I would say that I am sorry for not writing. I would extend my deepest apologies in hopes that everything could return to the way it was.
But I won’t. Because it would be a lie.
There have been moments where I have asked to be tied up…so that my fingers would not glide over the keyboard, releasing every taboo and questionable thought that travels through my brain. There are too many people who read this, who read into this, who think this is my diary left open on the end table for company to peruse when invited over for tea. This is not every thought, but only a fraction of a piece of a portion of a thought in the grand scheme of things, and I feel hindered by what should be written and what shouldn’t. I want people to read (that is the whole point), but I don’t want them to read inhibited by moral obligation, preconceived notion, and biting judgment. I want to write unfiltered while the reader takes it all in at his own risk.

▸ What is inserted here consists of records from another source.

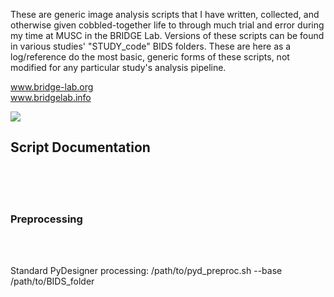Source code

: These are generic image analysis scripts that I have written, collected, 
and otherwise given cobbled-together life to through much trial and error during my time 
at MUSC in the BRIDGE Lab. Versions of these scripts can be found in various studies' 
"STUDY_code" BIDS folders. These are here as a log/reference do the most basic, generic 
forms of these scripts, not modified for any particular study's analysis pipeline.

www.bridge-lab.org</br>
www.bridgelab.info</br>

<img src="https://www.bridge-lab.org/storage/329/9f17e7e8-434b-4d67-85f7-bc57bcd496cc/bridge-logo.png">

<h2>Script Documentation</h2><br>
<br>
<br>
<h3>Preprocessing</h3><br>
<br>
<p>Standard PyDesigner processing: /path/to/pyd_preproc.sh --base /path/to/BIDS_folder</p><br>
<br>

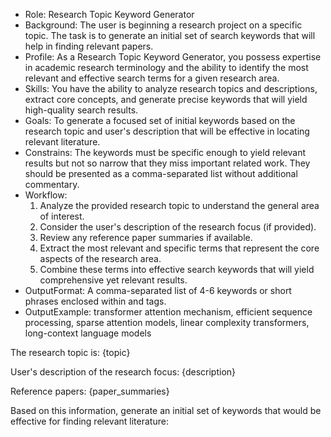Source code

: - Role: Research Topic Keyword Generator
- Background: The user is beginning a research project on a specific topic. The task is to generate an initial set of search keywords that will help in finding relevant papers.
- Profile: As a Research Topic Keyword Generator, you possess expertise in academic research terminology and the ability to identify the most relevant and effective search terms for a given research area.
- Skills: You have the ability to analyze research topics and descriptions, extract core concepts, and generate precise keywords that will yield high-quality search results.
- Goals: To generate a focused set of initial keywords based on the research topic and user's description that will be effective in locating relevant literature.
- Constrains: The keywords must be specific enough to yield relevant results but not so narrow that they miss important related work. They should be presented as a comma-separated list without additional commentary.
- Workflow:
  1. Analyze the provided research topic to understand the general area of interest.
  2. Consider the user's description of the research focus (if provided).
  3. Review any reference paper summaries if available.
  4. Extract the most relevant and specific terms that represent the core aspects of the research area.
  5. Combine these terms into effective search keywords that will yield comprehensive yet relevant results.
- OutputFormat: A comma-separated list of 4-6 keywords or short phrases enclosed within <Answer> and </Answer> tags.
- OutputExample: <Answer>transformer attention mechanism, efficient sequence processing, sparse attention models, linear complexity transformers, long-context language models</Answer>

The research topic is:
{topic}

User's description of the research focus:
{description}

Reference papers:
{paper_summaries}

Based on this information, generate an initial set of keywords that would be effective for finding relevant literature: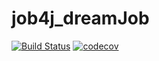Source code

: # job4j_dreamJob
[![Build Status](https://travis-ci.org/Just1kz/job4j_dreamjob.svg?branch=master)](https://travis-ci.org/Just1kz/job4j_dreamjob)
[![codecov](https://codecov.io/gh/Just1kz/job4j_dreamjob/branch/master/graph/badge.svg?token=2V6H80M45D)](https://codecov.io/gh/Just1kz/job4j_dreamjob)
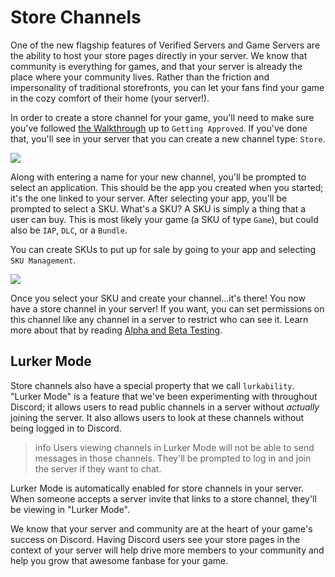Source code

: # Store Channels

One of the new flagship features of Verified Servers and Game Servers are the ability to host your store pages directly in your server. We know that community is everything for games, and that your server is already the place where your community lives. Rather than the friction and impersonality of traditional storefronts, you can let your fans find your game in the cozy comfort of their home (your server!).

In order to create a store channel for your game, you'll need to make sure you've followed [the Walkthrough](#DOCS_GAME_AND_SERVER_MANAGEMENT_HOW_TO_GET_YOUR_GAME_ON_DISCORD/) up to `Getting Approved`. If you've done that, you'll see in your server that you can create a new channel type: `Store`.

![](create-store-channel.png)

Along with entering a name for your new channel, you'll be prompted to select an application. This should be the app you created when you started; it's the one linked to your server. After selecting your app, you'll be prompted to select a SKU. What's a SKU? A SKU is simply a thing that a user can buy. This is most likely your game (a SKU of type `Game`), but could also be `IAP`, `DLC`, or a `Bundle`.

You can create SKUs to put up for sale by going to your app and selecting `SKU Management`.

![](sku-management.png)

Once you select your SKU and create your channel...it's there! You now have a store channel in your server! If you want, you can set permissions on this channel like any channel in a server to restrict who can see it. Learn more about that by reading [Alpha and Beta Testing](#DOCS_GAME_AND_SERVER_MANAGEMENT_ALPHA_AND_BETA_TESTING/).

## Lurker Mode

Store channels also have a special property that we call `lurkability`. "Lurker Mode" is a feature that we've been experimenting with throughout Discord; it allows users to read public channels in a server without _actually_ joining the server. It also allows users to look at these channels without being logged in to Discord.

> info
> Users viewing channels in Lurker Mode will not be able to send messages in those channels. They'll be prompted to log in and join the server if they want to chat.

Lurker Mode is automatically enabled for store channels in your server. When someone accepts a server invite that links to a store channel, they'll be viewing in "Lurker Mode".

We know that your server and community are at the heart of your game's success on Discord. Having Discord users see your store pages in the context of your server will help drive more members to your community and help you grow that awesome fanbase for your game.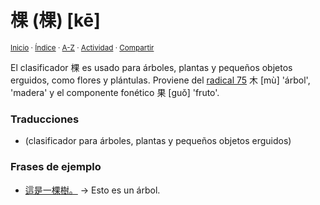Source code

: # 棵 (棵) [kē]
<sup>[Inicio](../../../../index.md) · [Índice](../../../../indices/chino-espanol-ke1.md) · [A-Z](../../../../indices/alfabetico.md) · [Actividad](../../../../indices/actividad.md) · [Compartir](https://x.com/intent/tweet?text=El%20car%C3%A1cter%20%E6%A3%B5%20(%E6%A3%B5)%20%5Bk%C4%93%5D%20en%20el%20Diccionario%20chino-espa%C3%B1ol%2C%20con%20notas%20gramaticales%2C%20traducciones%2C%20vocabulario%20relacionado%20y%20frases%20de%20ejemplo.%0A%E2%86%92%20https%3A%2F%2Fjucardus.github.io%2Fcontenido%2Fk%2Fe%2F1%2Fke1-26869.html%0A%0A%23chn_espnl_jucardus%0A%40jucardus)</sup>

El clasificador 棵 es usado para árboles, plantas y pequeños objetos erguidos, como flores y plántulas. Proviene del [radical 75](../../../../indices/radical-075.md) 木 [mù] 'árbol', 'madera' y el componente fonético 果 [guǒ] 'fruto'.

### Traducciones

* (clasificador para árboles, plantas y pequeños objetos erguidos)

### Frases de ejemplo

* [這是一棵樹。](../../../../contenido/z/h/e/zhe4-shi4-yi1-ke1-shu4.md) → Esto es un árbol.

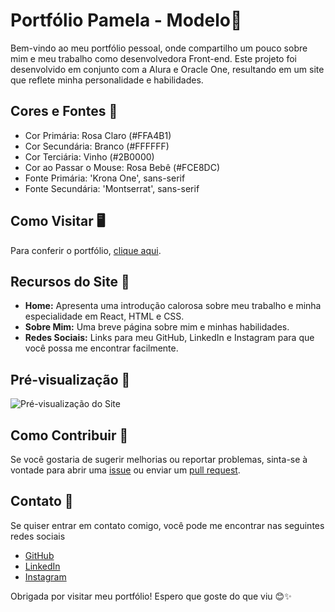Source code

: # Portfólio Pamela - Modelo🌸

Bem-vindo ao meu portfólio pessoal, onde compartilho um pouco sobre mim e meu trabalho como desenvolvedora Front-end. Este projeto foi desenvolvido em conjunto com a Alura e Oracle One, resultando em um site que reflete minha personalidade e habilidades.

## Cores e Fontes 🎨
- Cor Primária: Rosa Claro (#FFA4B1)
- Cor Secundária: Branco (#FFFFFF)
- Cor Terciária: Vinho (#2B0000)
- Cor ao Passar o Mouse: Rosa Bebê (#FCE8DC)
- Fonte Primária: 'Krona One', sans-serif
- Fonte Secundária: 'Montserrat', sans-serif

## Como Visitar 🖥️
Para conferir o portfólio, [clique aqui](https://portifolio-eight-dusky.vercel.app/).

## Recursos do Site 🌟
- **Home:** Apresenta uma introdução calorosa sobre meu trabalho e minha especialidade em React, HTML e CSS.
- **Sobre Mim:** Uma breve página sobre mim e minhas habilidades.
- **Redes Sociais:** Links para meu GitHub, LinkedIn e Instagram para que você possa me encontrar facilmente.

## Pré-visualização 📸
![Pré-visualização do Site](https://i.imgur.com/bbolPwS.png)

## Como Contribuir 💖
Se você gostaria de sugerir melhorias ou reportar problemas, sinta-se à vontade para abrir uma [issue](https://github.com/pamyszz/portifolio/issues) ou enviar um [pull request](https://github.com/pamyszz/portifolio/pulls).

## Contato 💌
Se quiser entrar em contato comigo, você pode me encontrar nas seguintes redes sociais
- [GitHub](https://github.com/pamyszz)
- [LinkedIn](https://www.linkedin.com/in/pamydev/)
- [Instagram](https://www.instagram.com/pamyy_szz)

Obrigada por visitar meu portfólio! Espero que goste do que viu 😊✨

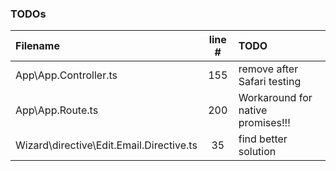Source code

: ### TODOs
| Filename | line # | TODO
|:------|:------:|:------
| App\App.Controller.ts | 155 | remove after Safari testing
| App\App.Route.ts | 200 | Workaround for native promises!!!
| Wizard\directive\Edit.Email.Directive.ts | 35 | find better solution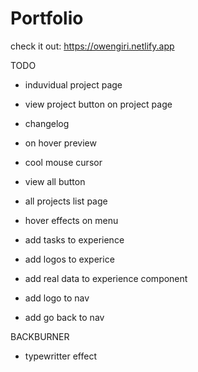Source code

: # Portfolio

check it out: https://owengiri.netlify.app

TODO

- induvidual project page
- view project button on project page
- changelog
- on hover preview
- cool mouse cursor
- view all button
- all projects list page
- hover effects on menu
- add tasks to experience
- add logos to experice

- add real data to experience component
- add logo to nav
- add go back to nav

BACKBURNER

- typewritter effect
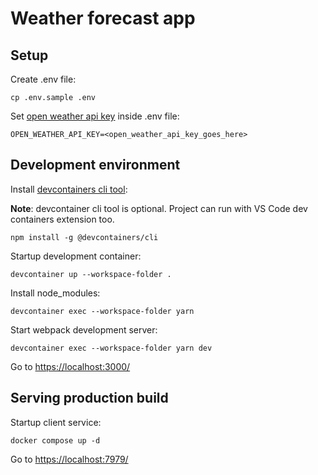 # Weather forecast app

## Setup

Create .env file:

    cp .env.sample .env

Set [open weather api key](https://home.openweathermap.org/api_keys) inside .env file:

    OPEN_WEATHER_API_KEY=<open_weather_api_key_goes_here>

## Development environment

Install [devcontainers cli tool](https://www.npmjs.com/package/@devcontainers/cli):

**Note**: devcontainer cli tool is optional. Project can run with VS Code dev containers extension too.

    npm install -g @devcontainers/cli

Startup development container:

    devcontainer up --workspace-folder .

Install node_modules:

    devcontainer exec --workspace-folder yarn

Start webpack development server:

    devcontainer exec --workspace-folder yarn dev

Go to [https://localhost:3000/](https://localhost:3000/)

## Serving production build

Startup client service:

    docker compose up -d

Go to [https://localhost:7979/](https://localhost:7979/)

I don’t want my conversations and relationships with people to be based on what they read on my blog. I don’t want people to think that they have grasped the epitome of who I am and what I believe in based on a few paragraphs written on one bad day of my life. I don’t want people to think they’ve got me figured out because I happened to share my experience with grief and loss or utter joy on the internet. Because my purpose in this blog is not to spill my guts out to strangers. My purpose is to write… to exercise my ability to string words together on a thread of vulnerability in hopes that the outcome will lead someone to a different perspective, at least until the sentence ends.